→ **Data for analysis**:

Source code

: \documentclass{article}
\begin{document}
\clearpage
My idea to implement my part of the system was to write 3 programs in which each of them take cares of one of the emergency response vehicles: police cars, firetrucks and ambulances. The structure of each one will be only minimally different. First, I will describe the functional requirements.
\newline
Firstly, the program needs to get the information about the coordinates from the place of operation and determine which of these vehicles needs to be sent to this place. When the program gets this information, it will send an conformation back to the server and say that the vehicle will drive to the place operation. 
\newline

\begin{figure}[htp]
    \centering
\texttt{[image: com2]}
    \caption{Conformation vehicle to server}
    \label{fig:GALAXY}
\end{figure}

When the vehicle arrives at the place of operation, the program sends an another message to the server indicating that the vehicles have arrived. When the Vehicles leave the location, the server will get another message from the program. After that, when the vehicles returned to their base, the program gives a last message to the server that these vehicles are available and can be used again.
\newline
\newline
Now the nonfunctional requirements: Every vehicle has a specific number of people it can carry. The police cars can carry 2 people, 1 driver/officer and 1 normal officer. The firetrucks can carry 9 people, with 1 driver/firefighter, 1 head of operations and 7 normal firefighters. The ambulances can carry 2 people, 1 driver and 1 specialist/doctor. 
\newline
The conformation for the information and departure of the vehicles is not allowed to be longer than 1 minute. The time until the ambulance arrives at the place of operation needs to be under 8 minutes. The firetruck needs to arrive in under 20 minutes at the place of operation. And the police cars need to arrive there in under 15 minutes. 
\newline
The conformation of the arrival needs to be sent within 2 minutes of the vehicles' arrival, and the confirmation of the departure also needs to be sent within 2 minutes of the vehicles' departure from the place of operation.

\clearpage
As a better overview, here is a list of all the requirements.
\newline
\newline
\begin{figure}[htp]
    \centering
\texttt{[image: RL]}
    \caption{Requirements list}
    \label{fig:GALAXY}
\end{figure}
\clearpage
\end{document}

→ **About this task**:
Give the records above again in full, keeping every character unchanged.

→ **Task result**:
Source code

: \documentclass{article}
\begin{document}
\clearpage
My idea to implement my part of the system was to write 3 programs in which each of them take cares of one of the emergency response vehicles: police cars, firetrucks and ambulances. The structure of each one will be only minimally different. First, I will describe the functional requirements.
\newline
Firstly, the program needs to get the information about the coordinates from the place of operation and determine which of these vehicles needs to be sent to this place. When the program gets this information, it will send an conformation back to the server and say that the vehicle will drive to the place operation. 
\newline

\begin{figure}[htp]
    \centering
\texttt{[image: com2]}
    \caption{Conformation vehicle to server}
    \label{fig:GALAXY}
\end{figure}

When the vehicle arrives at the place of operation, the program sends an another message to the server indicating that the vehicles have arrived. When the Vehicles leave the location, the server will get another message from the program. After that, when the vehicles returned to their base, the program gives a last message to the server that these vehicles are available and can be used again.
\newline
\newline
Now the nonfunctional requirements: Every vehicle has a specific number of people it can carry. The police cars can carry 2 people, 1 driver/officer and 1 normal officer. The firetrucks can carry 9 people, with 1 driver/firefighter, 1 head of operations and 7 normal firefighters. The ambulances can carry 2 people, 1 driver and 1 specialist/doctor. 
\newline
The conformation for the information and departure of the vehicles is not allowed to be longer than 1 minute. The time until the ambulance arrives at the place of operation needs to be under 8 minutes. The firetruck needs to arrive in under 20 minutes at the place of operation. And the police cars need to arrive there in under 15 minutes. 
\newline
The conformation of the arrival needs to be sent within 2 minutes of the vehicles' arrival, and the confirmation of the departure also needs to be sent within 2 minutes of the vehicles' departure from the place of operation.

\clearpage
As a better overview, here is a list of all the requirements.
\newline
\newline
\begin{figure}[htp]
    \centering
\texttt{[image: RL]}
    \caption{Requirements list}
    \label{fig:GALAXY}
\end{figure}
\clearpage
\end{document}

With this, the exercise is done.